WHAT IS NEEDED:
Could you return every record below word for word, leaving out the pictures?

INPUT RECORDS:
━━━━━━━━━━
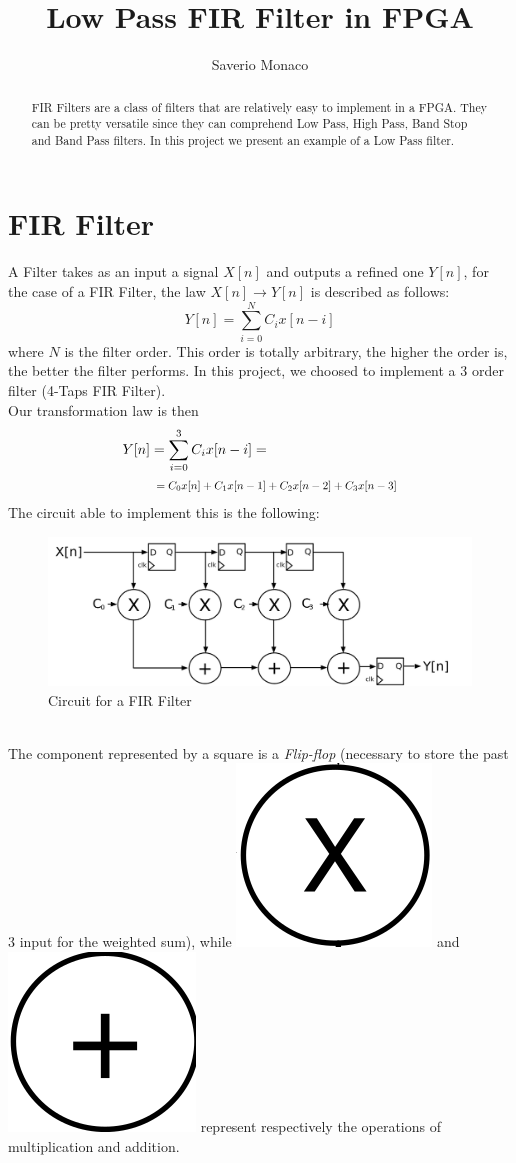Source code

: \documentclass[11pt,a4paper,twocolumn]{IEEEtran}
\author{Saverio Monaco\\ \sepline}
\title{\textbf{Low Pass FIR Filter in FPGA}}
\newcommand*{\Scale}[2][4]{\scalebox{#1}{$#2$}}
\begin{document}
	\maketitle
	\begin{abstract}
		FIR Filters are a class of filters that are relatively easy to implement in a FPGA. They can be pretty versatile since they can comprehend Low Pass, High Pass, Band Stop and Band Pass filters. In this project we present an example of a Low Pass filter.
	\end{abstract}
	\section{FIR Filter}
	A Filter takes as an input a signal $X[n]$ and outputs a refined one $Y[n]$, for the case of a FIR Filter, the law $X[n]\to Y[n]$ is described as follows: 
	$$ Y[n] = \sum_{i=0}^N C_i x[n-i] $$
	where $N$ is the filter order. This order is totally arbitrary, the higher the order is, the better the filter performs. In this project, we choosed to implement a 3 order filter (4-Taps FIR Filter).\\ Our transformation law is then
	$$\begin{aligned} Y[n]&=\sum_{i=0}^3 C_ix[n-i]=\\ & \Scale[0.8]{\hspace*{.2cm}=C_0x[n]+C_1x[n-1]+C_2x[n-2]+C_3x[n-3]}\end{aligned}$$
	The circuit able to implement this is the following:
	\begin{figure}[h]
		\centering
		\includegraphics[width=1\linewidth]{img/FIR_direct_svg}
		\caption{Circuit for a FIR Filter}
	\end{figure}\\
	The component represented by a square is a \emph{Flip-flop} (necessary to store the past 3 input for the weighted sum), while \includegraphics[width=0.05\linewidth]{img/x} and \includegraphics[width=0.05\linewidth]{img/+} represent respectively the operations of multiplication and addition.\\
\end{document}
━━━━━━━━━━
ANSWER TO THE PROBLEM:
Source code

: \documentclass[11pt,a4paper,twocolumn]{IEEEtran}
\author{Saverio Monaco\\ \sepline}
\title{\textbf{Low Pass FIR Filter in FPGA}}
\newcommand*{\Scale}[2][4]{\scalebox{#1}{$#2$}}
\begin{document}
	\maketitle
	\begin{abstract}
		FIR Filters are a class of filters that are relatively easy to implement in a FPGA. They can be pretty versatile since they can comprehend Low Pass, High Pass, Band Stop and Band Pass filters. In this project we present an example of a Low Pass filter.
	\end{abstract}
	\section{FIR Filter}
	A Filter takes as an input a signal $X[n]$ and outputs a refined one $Y[n]$, for the case of a FIR Filter, the law $X[n]\to Y[n]$ is described as follows: 
	$$ Y[n] = \sum_{i=0}^N C_i x[n-i] $$
	where $N$ is the filter order. This order is totally arbitrary, the higher the order is, the better the filter performs. In this project, we choosed to implement a 3 order filter (4-Taps FIR Filter).\\ Our transformation law is then
	$$\begin{aligned} Y[n]&=\sum_{i=0}^3 C_ix[n-i]=\\ & \Scale[0.8]{\hspace*{.2cm}=C_0x[n]+C_1x[n-1]+C_2x[n-2]+C_3x[n-3]}\end{aligned}$$
	The circuit able to implement this is the following:
	\begin{figure}[h]
		\centering
		\includegraphics[width=1\linewidth]{img/FIR_direct_svg}
		\caption{Circuit for a FIR Filter}
	\end{figure}\\
	The component represented by a square is a \emph{Flip-flop} (necessary to store the past 3 input for the weighted sum), while \includegraphics[width=0.05\linewidth]{img/x} and \includegraphics[width=0.05\linewidth]{img/+} represent respectively the operations of multiplication and addition.\\
\end{document}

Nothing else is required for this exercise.